-
Notifications
You must be signed in to change notification settings - Fork 48
Description
Summary
The ProcessGuardian detected a pipeline entering ERROR state and attempted to stop and restart the child process. Both SIGTERM and SIGKILL failed — the child process remained alive. This caused the monitor loop itself to error out, putting the pipeline into a persistent ERROR state. The container manager (ai.nightnode.net) then force-restarted the container.
Severity: High — requires container restart to recover, disrupting active streams.
Error Sequence
18:06:26 ERROR process_guardian.py:314:_monitor_loop
Pipeline is in ERROR state. Stopping streamer and restarting process. prev_restart_count=0
18:06:26 INFO process.py:71:stop — Terminating pipeline process
18:06:26 INFO process.py:526:_handle — Received signal: 15 (SIGTERM). Initiating graceful shutdown.
18:06:26 INFO process.py:266:_run_pipeline_loops — PipelineProcess: _run_pipeline_loops finished.
18:06:29 ERROR process.py:90:stop — Failed to terminate process, killing
(SIGTERM timed out → escalate to SIGKILL)
18:06:31 ERROR process.py:93:stop — Failed to kill process
self_pid=131 child_pid=169 is_alive=True
18:06:31 ERROR process_guardian.py:334:_monitor_loop
Failed to stop streamer and restart process. Moving to ERROR state
Stack Trace
Traceback (most recent call last):
...
raise RuntimeError("Failed to kill process")

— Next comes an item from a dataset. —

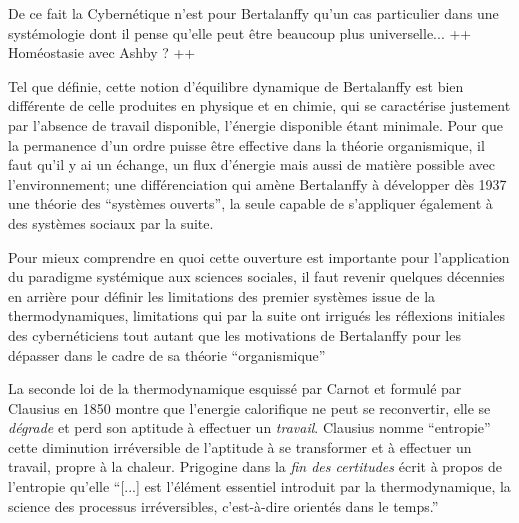 De ce fait la Cybernétique n'est pour Bertalanffy qu'un cas particulier dans une systémologie dont il pense qu'elle peut être beaucoup plus universelle... ++ Homéostasie avec Ashby ? ++

Tel que définie, cette notion d'équilibre dynamique de Bertalanffy est bien différente de celle produites en physique et en chimie, qui se caractérise justement par l'absence de travail disponible, l'énergie disponible étant minimale. Pour que la permanence d'un ordre puisse être effective dans la théorie organismique, il faut qu'il y ai un échange, un flux d'énergie mais aussi de matière possible avec l'environnement; une différenciation qui amène Bertalanffy à développer dès 1937 une théorie des \enquote{systèmes ouverts}, la seule capable de s'appliquer également à des systèmes sociaux par la suite.

Pour mieux comprendre en quoi cette ouverture est importante pour l'application du paradigme systémique aux sciences sociales, il faut revenir quelques décennies en arrière pour définir les limitations des premier systèmes issue de la thermodynamiques, limitations qui par la suite ont irrigués les réflexions initiales des cybernéticiens tout autant que les motivations de Bertalanffy pour les dépasser dans le cadre de sa théorie \enquote{organismique}

La seconde loi de la thermodynamique esquissé par Carnot et formulé par Clausius en 1850 montre que l'energie calorifique ne peut se reconvertir, elle se \textit{dégrade} et perd son aptitude à effectuer un \textit{travail}. Clausius nomme \enquote{entropie} cette diminution irréversible de l'aptitude à se transformer et à effectuer un travail, propre à la chaleur.\autocite[35]{Morin1977} Prigogine dans la \textit{fin des certitudes} écrit à propos de l'entropie qu'elle \enquote{[...] est l’élément essentiel introduit par la thermodynamique, la science des processus irréversibles, c’est-à-dire orientés dans le temps.}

RuntimeError: Failed to kill process
(from logging.exception in process_guardian.py:334:_monitor_loop)
Container Outcome
18:06:32 ERROR Container returned ERROR state, restarting immediately
container=live-video-to-video_streamdiffusion-sdxl_8900 status=ERROR
18:06:32 ERROR Container health check failed too many times
container=live-video-to-video_streamdiffusion-sdxl_8900
Context
- Stream:
str_EWpq9mvkx9yNfbeQ - Gateway request:
a69a78f6 - Manifest:
ada561f0 - Pipeline:
streamdiffusion-sdxl - Node:
ai.nightnode.net(containerlive-video-to-video_streamdiffusion-sdxl_8900) - Time: 2026-03-24 ~18:05–18:06 UTC
- Preceding condition:
DEGRADED_INPUTfor >60s (no input frames), transitioned toERRORwhen restart was attempted
Preceding Context
Before the crash, the stream had been in DEGRADED_INPUT state for ~90 seconds:
18:05:26 WARNING last_value_cache.py:42:get — Timed out waiting for value (timeout=30.0s)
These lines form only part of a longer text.